Sa virulence sans cesse entretenue et attisée par Mao lui-même fut la preuve que sa mise sur la touche n’était que formelle. Nourrie par le souvenir entretenu de l’épopée, son emprise sur le peuple et notamment la jeunesse était intacte et lui permettaient de contourner l’appareil. Dès la p.19, de son long avant-propos de 90 pages, Yang le rappelle, « s’il avait réellement perdu le pouvoir, aurait-il pu, envers et contre tous, déclencher la révolution culturelle ? »

L’intérêt historique de cette somme est qu’elle embrasse grâce à une formidable accumulation de faits précis, les dix années de tumulte à partir du double point de vue de l’acteur impliqué et de l’analyste qui tente de comprendre une période confuse et sanglante.

Devenu garde rouge, Yang, fut, comme l’écrit Louis Vincenolles, « happé » par les bataillons de choc de Qinghua, de 1966 à 1967. Il avait 26 ans.

Il le dit lui-même en introduction, durant cette année où le mouvement a explosé, il s’est rendu dans plus de dix villes, dans le cadre de l’expérience chuanlian (串连), l’offensive initiale des gardes-rouges qui, dit-il, lui a permis de saisir l’atmosphère de la révolution culturelle 感受了文革中的社会气氛.

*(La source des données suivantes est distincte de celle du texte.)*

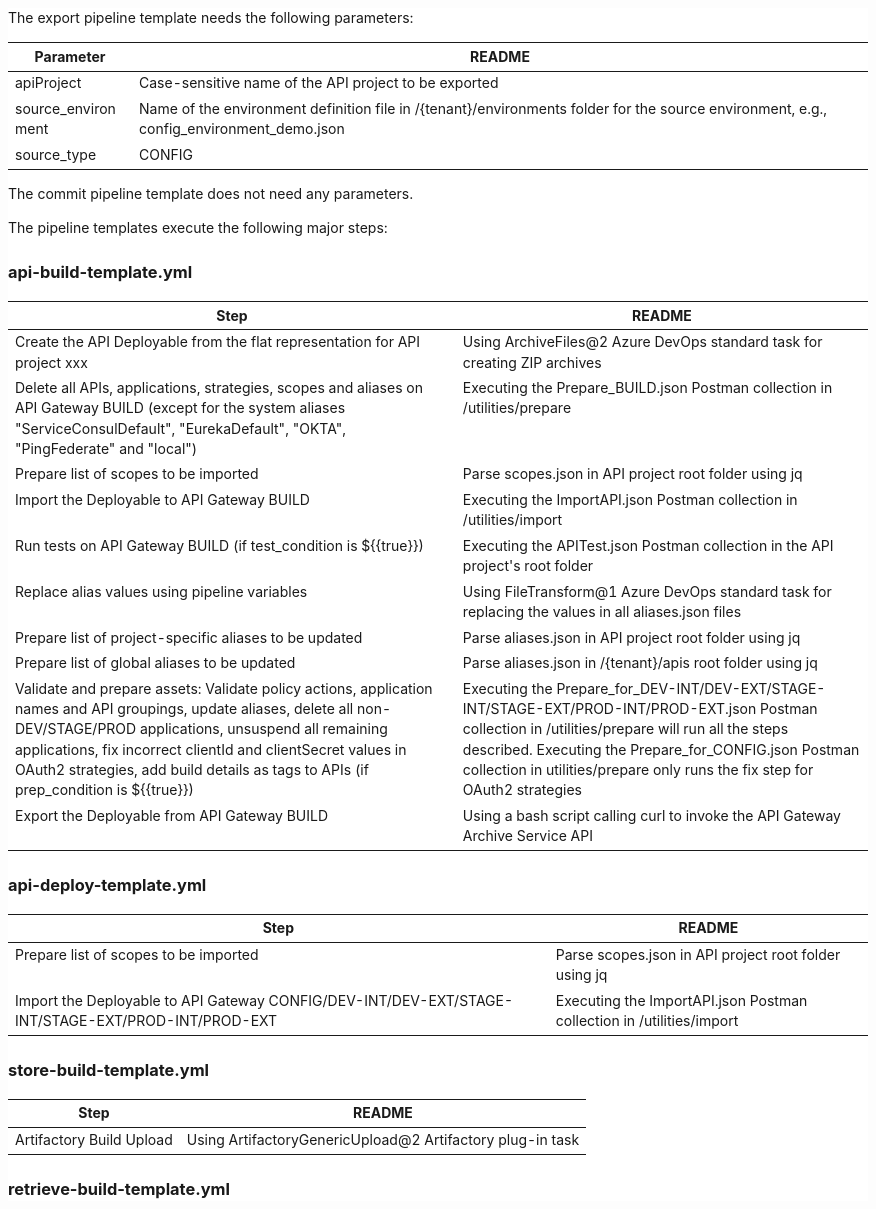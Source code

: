 The export pipeline template needs the following parameters:

| Parameter | README |
| ------ | ------ |
| apiProject | Case-sensitive name of the API project to be exported |
| source_environment | Name of the environment definition file in /{tenant}/environments folder for the source environment, e.g., config_environment_demo.json |
| source_type | CONFIG |

The commit pipeline template does not need any parameters.

The pipeline templates execute the following major steps:

### api-build-template.yml

| Step | README |
| ------ | ------ |
| Create the API Deployable from the flat representation for API project xxx | Using ArchiveFiles@2 Azure DevOps standard task for creating ZIP archives |
| Delete all APIs, applications, strategies, scopes and aliases on API Gateway BUILD (except for the system aliases "ServiceConsulDefault", "EurekaDefault", "OKTA", "PingFederate" and "local") | Executing the Prepare_BUILD.json Postman collection in /utilities/prepare |
| Prepare list of scopes to be imported | Parse scopes.json in API project root folder using jq |
| Import the Deployable to API Gateway BUILD | Executing the ImportAPI.json Postman collection in /utilities/import |
| Run tests on API Gateway BUILD (if test_condition is ${{true}}) | Executing the APITest.json Postman collection in the API project's root folder |
| Replace alias values using pipeline variables | Using FileTransform@1 Azure DevOps standard task for replacing the values in all aliases.json files |
| Prepare list of project-specific aliases to be updated | Parse aliases.json in API project root folder using jq |
| Prepare list of global aliases to be updated | Parse aliases.json in /{tenant}/apis root folder using jq |
| Validate and prepare assets: Validate policy actions, application names and API groupings, update aliases, delete all non-DEV/STAGE/PROD applications, unsuspend all remaining applications, fix incorrect clientId and clientSecret values in OAuth2 strategies, add build details as tags to APIs (if prep_condition is ${{true}}) | Executing the Prepare_for_DEV-INT/DEV-EXT/STAGE-INT/STAGE-EXT/PROD-INT/PROD-EXT.json Postman collection in /utilities/prepare will run all the steps described. Executing the Prepare_for_CONFIG.json Postman collection in utilities/prepare only runs the fix step for OAuth2 strategies |
| Export the Deployable from API Gateway BUILD | Using a bash script calling curl to invoke the API Gateway Archive Service API |

### api-deploy-template.yml

| Step | README |
| ------ | ------ |
| Prepare list of scopes to be imported | Parse scopes.json in API project root folder using jq |
| Import the Deployable to API Gateway CONFIG/DEV-INT/DEV-EXT/STAGE-INT/STAGE-EXT/PROD-INT/PROD-EXT | Executing the ImportAPI.json Postman collection in /utilities/import |

### store-build-template.yml

| Step | README |
| ------ | ------ |
| Artifactory Build Upload | Using ArtifactoryGenericUpload@2 Artifactory plug-in task |

### retrieve-build-template.yml
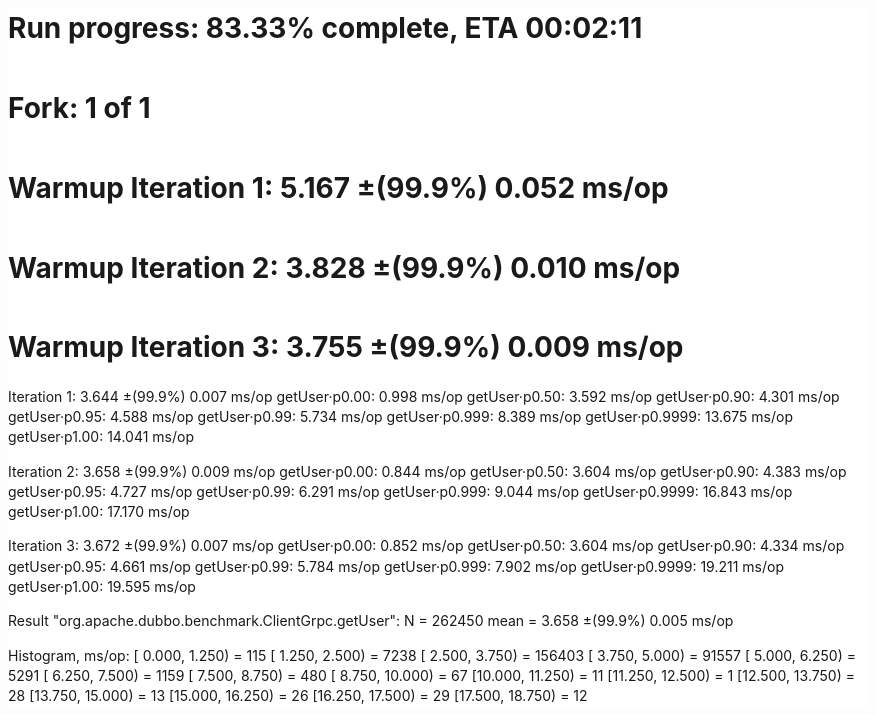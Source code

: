 # Run progress: 83.33% complete, ETA 00:02:11
# Fork: 1 of 1
# Warmup Iteration   1: 5.167 ±(99.9%) 0.052 ms/op
# Warmup Iteration   2: 3.828 ±(99.9%) 0.010 ms/op
# Warmup Iteration   3: 3.755 ±(99.9%) 0.009 ms/op
Iteration   1: 3.644 ±(99.9%) 0.007 ms/op
                 getUser·p0.00:   0.998 ms/op
                 getUser·p0.50:   3.592 ms/op
                 getUser·p0.90:   4.301 ms/op
                 getUser·p0.95:   4.588 ms/op
                 getUser·p0.99:   5.734 ms/op
                 getUser·p0.999:  8.389 ms/op
                 getUser·p0.9999: 13.675 ms/op
                 getUser·p1.00:   14.041 ms/op

Iteration   2: 3.658 ±(99.9%) 0.009 ms/op
                 getUser·p0.00:   0.844 ms/op
                 getUser·p0.50:   3.604 ms/op
                 getUser·p0.90:   4.383 ms/op
                 getUser·p0.95:   4.727 ms/op
                 getUser·p0.99:   6.291 ms/op
                 getUser·p0.999:  9.044 ms/op
                 getUser·p0.9999: 16.843 ms/op
                 getUser·p1.00:   17.170 ms/op

Iteration   3: 3.672 ±(99.9%) 0.007 ms/op
                 getUser·p0.00:   0.852 ms/op
                 getUser·p0.50:   3.604 ms/op
                 getUser·p0.90:   4.334 ms/op
                 getUser·p0.95:   4.661 ms/op
                 getUser·p0.99:   5.784 ms/op
                 getUser·p0.999:  7.902 ms/op
                 getUser·p0.9999: 19.211 ms/op
                 getUser·p1.00:   19.595 ms/op



Result "org.apache.dubbo.benchmark.ClientGrpc.getUser":
  N = 262450
  mean =      3.658 ±(99.9%) 0.005 ms/op

  Histogram, ms/op:
    [ 0.000,  1.250) = 115 
    [ 1.250,  2.500) = 7238 
    [ 2.500,  3.750) = 156403 
    [ 3.750,  5.000) = 91557 
    [ 5.000,  6.250) = 5291 
    [ 6.250,  7.500) = 1159 
    [ 7.500,  8.750) = 480 
    [ 8.750, 10.000) = 67 
    [10.000, 11.250) = 11 
    [11.250, 12.500) = 1 
    [12.500, 13.750) = 28 
    [13.750, 15.000) = 13 
    [15.000, 16.250) = 26 
    [16.250, 17.500) = 29 
    [17.500, 18.750) = 12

Le but de ces coups de boutoir tous azimuts était, grâce à l’action de vagues d’étudiants électrisés par Mao, et selon les termes officiels de l’époque, de « créer une puissante onde de choc 造成的强大冲击波destinée à briser 打破 les dirigeants locaux du parti et du gouvernement 各地党政机关领导人 qui tenteraient de résister à la révolution culturelle et de la contrôler 对文革抵触, 控制的态度 ».

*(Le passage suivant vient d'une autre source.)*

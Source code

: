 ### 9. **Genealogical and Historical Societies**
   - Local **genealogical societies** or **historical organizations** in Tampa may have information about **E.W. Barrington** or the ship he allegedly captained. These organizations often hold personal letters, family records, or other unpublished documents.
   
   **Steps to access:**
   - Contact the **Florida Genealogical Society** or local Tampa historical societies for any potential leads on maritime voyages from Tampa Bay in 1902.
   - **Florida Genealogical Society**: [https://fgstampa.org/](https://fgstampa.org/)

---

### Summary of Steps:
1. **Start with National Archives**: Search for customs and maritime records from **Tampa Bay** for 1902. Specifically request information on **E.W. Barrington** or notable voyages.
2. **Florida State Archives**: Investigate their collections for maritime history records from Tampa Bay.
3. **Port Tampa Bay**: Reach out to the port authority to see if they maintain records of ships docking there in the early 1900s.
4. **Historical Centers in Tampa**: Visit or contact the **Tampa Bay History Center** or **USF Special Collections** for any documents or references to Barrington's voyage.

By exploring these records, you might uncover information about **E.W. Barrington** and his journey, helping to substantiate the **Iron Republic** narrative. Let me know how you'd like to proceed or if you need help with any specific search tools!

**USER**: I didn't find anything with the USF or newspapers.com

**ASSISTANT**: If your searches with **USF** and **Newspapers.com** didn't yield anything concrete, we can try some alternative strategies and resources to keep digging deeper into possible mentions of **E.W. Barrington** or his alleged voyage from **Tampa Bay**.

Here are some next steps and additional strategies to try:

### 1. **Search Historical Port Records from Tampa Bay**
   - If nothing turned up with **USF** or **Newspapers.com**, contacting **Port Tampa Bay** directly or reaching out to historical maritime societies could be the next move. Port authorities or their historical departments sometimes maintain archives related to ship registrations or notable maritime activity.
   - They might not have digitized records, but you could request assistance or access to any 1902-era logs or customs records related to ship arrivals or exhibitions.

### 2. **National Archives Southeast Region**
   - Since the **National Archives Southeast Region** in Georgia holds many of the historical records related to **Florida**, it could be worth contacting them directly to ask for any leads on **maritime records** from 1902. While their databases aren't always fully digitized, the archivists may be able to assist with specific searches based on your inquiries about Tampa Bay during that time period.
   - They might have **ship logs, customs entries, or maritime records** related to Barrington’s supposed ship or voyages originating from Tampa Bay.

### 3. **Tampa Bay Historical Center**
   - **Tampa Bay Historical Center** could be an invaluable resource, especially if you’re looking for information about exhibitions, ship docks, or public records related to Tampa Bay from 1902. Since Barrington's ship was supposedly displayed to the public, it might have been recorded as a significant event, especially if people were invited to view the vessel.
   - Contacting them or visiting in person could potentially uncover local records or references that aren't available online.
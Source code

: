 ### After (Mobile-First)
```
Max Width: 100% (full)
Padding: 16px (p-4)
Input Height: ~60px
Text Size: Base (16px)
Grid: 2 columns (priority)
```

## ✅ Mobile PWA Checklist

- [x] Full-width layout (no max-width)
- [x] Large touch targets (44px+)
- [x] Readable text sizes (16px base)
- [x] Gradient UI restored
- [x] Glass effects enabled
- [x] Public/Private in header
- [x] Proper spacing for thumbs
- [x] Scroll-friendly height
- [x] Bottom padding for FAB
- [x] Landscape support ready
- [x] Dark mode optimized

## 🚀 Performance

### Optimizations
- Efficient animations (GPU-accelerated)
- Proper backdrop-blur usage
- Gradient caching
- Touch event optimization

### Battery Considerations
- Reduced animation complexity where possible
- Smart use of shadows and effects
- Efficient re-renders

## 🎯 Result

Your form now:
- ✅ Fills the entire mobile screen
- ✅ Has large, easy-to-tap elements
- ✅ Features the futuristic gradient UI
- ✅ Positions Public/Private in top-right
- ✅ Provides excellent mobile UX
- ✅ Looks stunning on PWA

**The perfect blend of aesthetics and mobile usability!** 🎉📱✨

Un an plus tard, en 1968, Yang entrait à Xinhua, d’où il prit de la hauteur. De ce poste d’observation et d’enquête exceptionnel – point d’arrivée d’un incessant flot d’informations – il eut une vision d’ensemble de l’événement. Inlassablement, il s’est appliqué à en décrypter le sens tout en rapportant fidèlement le déroulement local des calamités. En même temps, il analysait les rivalités à la tête, entre Mao, Zhou Enlai, Liu Shaoqi, Lin Biao, Chen Boda et Deng Xiaoping.

Bien sûr, les luttes internes du Parti à l’époque – et encore maintenant – échappaient au commun des mortels, et même aux personnes informées comme les membres de l’Agence Chine nouvelle. Après avoir terminé Stèles, Yang Jisheng a entrepris une vaste recherche dans les archives existantes, les témoignages publiés ou non des participants (dont beaucoup ont paru dans Annales chinoises au fil des ans) afin de les mettre en perspective.

C’est aussi cette vision méticuleuse et stéréoscopique, découpée en séquences qui fait l’intérêt exceptionnel et unique de l’ouvrage de Yang Jisheng.

Note(s) :

[1Dans son « Avertissement » Louis Vincenolles cite Simon Leys (Les Habits neufs du président Mao, Champ Libre, 1971). « Le pouvoir étant de « Gauche » par définition, l’opposition doit être désignée par le terme de « Droite ».

Quand le pouvoir vire à « Droite », il reste quand même de « Gauche ». Les plus extrémistes des opposants aux retours du conservatisme ordonné, n’étaient plus désignés « de gauche », mais comme des « rebelles ». Mao les a sans cesse utilisés comme « sa main gauche » en les réprimant par sa « main droite ».